Material to process
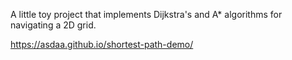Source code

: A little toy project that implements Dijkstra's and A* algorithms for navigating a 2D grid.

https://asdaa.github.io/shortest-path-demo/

---

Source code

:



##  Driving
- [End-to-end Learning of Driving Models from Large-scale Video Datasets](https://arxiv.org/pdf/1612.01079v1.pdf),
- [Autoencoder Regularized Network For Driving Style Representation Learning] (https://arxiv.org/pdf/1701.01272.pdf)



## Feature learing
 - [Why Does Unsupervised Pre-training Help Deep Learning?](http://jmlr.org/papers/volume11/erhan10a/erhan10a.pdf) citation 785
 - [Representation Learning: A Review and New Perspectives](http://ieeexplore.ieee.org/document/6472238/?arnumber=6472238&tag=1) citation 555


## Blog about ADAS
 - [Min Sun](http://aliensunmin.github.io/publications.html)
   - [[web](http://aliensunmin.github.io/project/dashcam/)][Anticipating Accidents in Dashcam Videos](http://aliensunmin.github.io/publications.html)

What you should do
When a line among the entries contains "Driving", pull that line out.

Answer to this problem
##  Driving
- [End-to-end Learning of Driving Models from Large-scale Video Datasets](https://arxiv.org/pdf/1612.01079v1.pdf),
- [Autoencoder Regularized Network For Driving Style Representation Learning] (https://arxiv.org/pdf/1701.01272.pdf)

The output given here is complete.